== RECORD SET ==

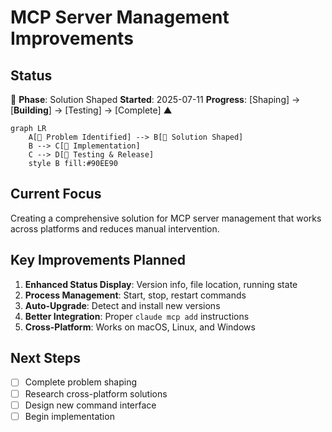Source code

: # MCP Server Management Improvements

## Status

🌿 **Phase**: Solution Shaped
**Started**: 2025-07-11
**Progress**: [Shaping] → [**Building**] → [Testing] → [Complete]
                           ▲

```mermaid
graph LR
    A[🌱 Problem Identified] --> B[🌿 Solution Shaped]
    B --> C[🌳 Implementation]
    C --> D[🍃 Testing & Release]
    style B fill:#90EE90
```

## Current Focus

Creating a comprehensive solution for MCP server management that works across platforms and reduces manual intervention.

## Key Improvements Planned

1. **Enhanced Status Display**: Version info, file location, running state
2. **Process Management**: Start, stop, restart commands
3. **Auto-Upgrade**: Detect and install new versions
4. **Better Integration**: Proper `claude mcp add` instructions
5. **Cross-Platform**: Works on macOS, Linux, and Windows

## Next Steps

- [ ] Complete problem shaping
- [ ] Research cross-platform solutions
- [ ] Design new command interface
- [ ] Begin implementation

===

TASK | Look through the material above for "Complete" and copy the lines that have it.

PROBLEM SOLUTION |
**Progress**: [Shaping] → [**Building**] → [Testing] → [Complete]
- [ ] Complete problem shaping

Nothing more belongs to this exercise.